The site's production capability was expanded by converting the mill to steam power, and, after the death of his father in 1889, eldest son Frank introduced a horse-drawn tramway to carry materials from a new wharf at Milton Creek to the mill. As the mill expanded and silt built up in Milton Creek, in 1904 the tramway was converted into a narrow gauge railway, to allow both ships and barges to offload pulp product at Ridham, for onward transport to the mill. On what is now known as the Sittingbourne and Kemsley Light Railway, the first of three steam locomotives came into operation in 1906, all being 0-4-2 Brazil type tank engines, sourced from Kerr Stuart.

In 1910, United Newspapers was created to buy out Lloyd's newspapers, separating it from the paper-making side which continued as Edward Lloyd Ltd. By 1912, the resultant investment made the Sittingbourne Paper Mill the largest producer of newsprint in the world, with 1200 employees using 17 machines to make over 2000 tonnes per week and supply the demands of Fleet Street.

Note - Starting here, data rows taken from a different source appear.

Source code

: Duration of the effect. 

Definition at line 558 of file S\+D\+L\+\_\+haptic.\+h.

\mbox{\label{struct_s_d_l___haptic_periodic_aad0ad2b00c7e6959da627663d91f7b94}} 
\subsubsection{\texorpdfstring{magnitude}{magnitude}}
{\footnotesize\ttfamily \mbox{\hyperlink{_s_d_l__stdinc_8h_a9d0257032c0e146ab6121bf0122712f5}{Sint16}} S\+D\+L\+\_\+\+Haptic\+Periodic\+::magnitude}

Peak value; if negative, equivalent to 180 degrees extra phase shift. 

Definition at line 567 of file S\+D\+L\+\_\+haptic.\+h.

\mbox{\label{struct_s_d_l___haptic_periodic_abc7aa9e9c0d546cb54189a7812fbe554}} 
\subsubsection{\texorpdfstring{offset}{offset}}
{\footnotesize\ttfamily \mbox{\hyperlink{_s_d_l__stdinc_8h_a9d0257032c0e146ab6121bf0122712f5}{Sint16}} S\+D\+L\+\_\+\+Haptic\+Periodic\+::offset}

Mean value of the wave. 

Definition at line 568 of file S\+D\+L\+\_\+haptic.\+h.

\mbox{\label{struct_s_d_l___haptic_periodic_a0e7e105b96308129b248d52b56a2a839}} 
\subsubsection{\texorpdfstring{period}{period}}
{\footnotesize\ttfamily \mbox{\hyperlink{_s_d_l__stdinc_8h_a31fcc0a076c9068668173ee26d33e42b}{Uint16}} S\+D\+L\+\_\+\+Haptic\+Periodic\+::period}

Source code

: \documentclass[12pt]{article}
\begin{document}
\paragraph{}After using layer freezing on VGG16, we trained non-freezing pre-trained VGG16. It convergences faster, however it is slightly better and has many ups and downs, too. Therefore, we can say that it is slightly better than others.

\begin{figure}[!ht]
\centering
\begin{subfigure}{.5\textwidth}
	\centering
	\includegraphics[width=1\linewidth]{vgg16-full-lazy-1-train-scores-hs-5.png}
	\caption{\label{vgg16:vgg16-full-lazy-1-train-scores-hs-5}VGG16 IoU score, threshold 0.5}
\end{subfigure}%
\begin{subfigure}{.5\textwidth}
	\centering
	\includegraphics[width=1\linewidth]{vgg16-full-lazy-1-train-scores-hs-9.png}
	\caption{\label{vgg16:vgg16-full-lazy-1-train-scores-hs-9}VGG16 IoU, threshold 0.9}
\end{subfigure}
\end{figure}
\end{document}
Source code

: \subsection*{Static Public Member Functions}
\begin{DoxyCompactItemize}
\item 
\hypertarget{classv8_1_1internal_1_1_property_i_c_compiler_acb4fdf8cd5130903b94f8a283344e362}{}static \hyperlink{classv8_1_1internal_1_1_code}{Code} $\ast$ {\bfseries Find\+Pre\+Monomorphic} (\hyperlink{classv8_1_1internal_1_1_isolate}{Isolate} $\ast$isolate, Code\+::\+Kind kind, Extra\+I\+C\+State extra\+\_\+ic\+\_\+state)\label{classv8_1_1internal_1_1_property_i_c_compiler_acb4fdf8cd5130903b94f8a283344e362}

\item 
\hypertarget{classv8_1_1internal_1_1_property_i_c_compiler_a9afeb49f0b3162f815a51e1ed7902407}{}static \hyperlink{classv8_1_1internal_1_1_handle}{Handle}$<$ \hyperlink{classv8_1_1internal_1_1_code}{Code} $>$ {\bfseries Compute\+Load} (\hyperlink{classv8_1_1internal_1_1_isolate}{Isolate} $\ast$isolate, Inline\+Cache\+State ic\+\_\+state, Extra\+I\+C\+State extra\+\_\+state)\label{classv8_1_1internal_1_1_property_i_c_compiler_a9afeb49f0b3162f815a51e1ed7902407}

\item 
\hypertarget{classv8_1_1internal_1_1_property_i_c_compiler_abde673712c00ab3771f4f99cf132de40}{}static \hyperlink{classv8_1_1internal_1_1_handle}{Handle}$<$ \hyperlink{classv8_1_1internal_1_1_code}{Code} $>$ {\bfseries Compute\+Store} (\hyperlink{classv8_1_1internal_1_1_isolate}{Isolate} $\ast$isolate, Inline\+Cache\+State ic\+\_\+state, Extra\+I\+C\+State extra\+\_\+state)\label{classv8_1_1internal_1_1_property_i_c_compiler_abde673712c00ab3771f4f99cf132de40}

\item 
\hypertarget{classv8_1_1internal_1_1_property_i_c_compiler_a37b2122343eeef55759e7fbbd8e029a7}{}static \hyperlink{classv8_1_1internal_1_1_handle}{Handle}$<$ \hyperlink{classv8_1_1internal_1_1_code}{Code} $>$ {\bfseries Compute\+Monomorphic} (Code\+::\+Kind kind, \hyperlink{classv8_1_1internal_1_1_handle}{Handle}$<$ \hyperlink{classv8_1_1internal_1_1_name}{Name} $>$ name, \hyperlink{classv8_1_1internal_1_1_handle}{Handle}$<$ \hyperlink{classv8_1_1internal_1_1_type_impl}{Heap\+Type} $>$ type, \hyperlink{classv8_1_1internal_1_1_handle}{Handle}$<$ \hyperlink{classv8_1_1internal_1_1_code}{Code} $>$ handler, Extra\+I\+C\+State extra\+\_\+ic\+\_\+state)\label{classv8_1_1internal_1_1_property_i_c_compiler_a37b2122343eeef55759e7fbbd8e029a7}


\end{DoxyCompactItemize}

===New Kemsley Paper Mill===
Following a shortage of pulp in the early 1920s, from 1924 Frank developed a new mill at Kemsley, together with a model village for its employees – this became the present-day Kemsley village. After his death in 1936, the renamed Lloyd Group was taken over by Sir William Berry, who formed the Bowater-Lloyd Group.

After both plants were acquired by Finnish-based paper company Metsa Serla in 1998, the decision was made to close the Sittingbourne Mill in October 2006, with the last reel being produced on 23 January 2007.

==Present==
Today, the Sittingbourne site has been redeveloped, whilst the Kemsley mill is owned by DS Smith plc. With an annual production capacity of around 800,000 tonnes, it is the second biggest recovered fibre-based paper operation in Europe. Presently the plant produces K-Light testliner in white and brown, dual purpose liner/fluting, standard fluting and plasterboard liners.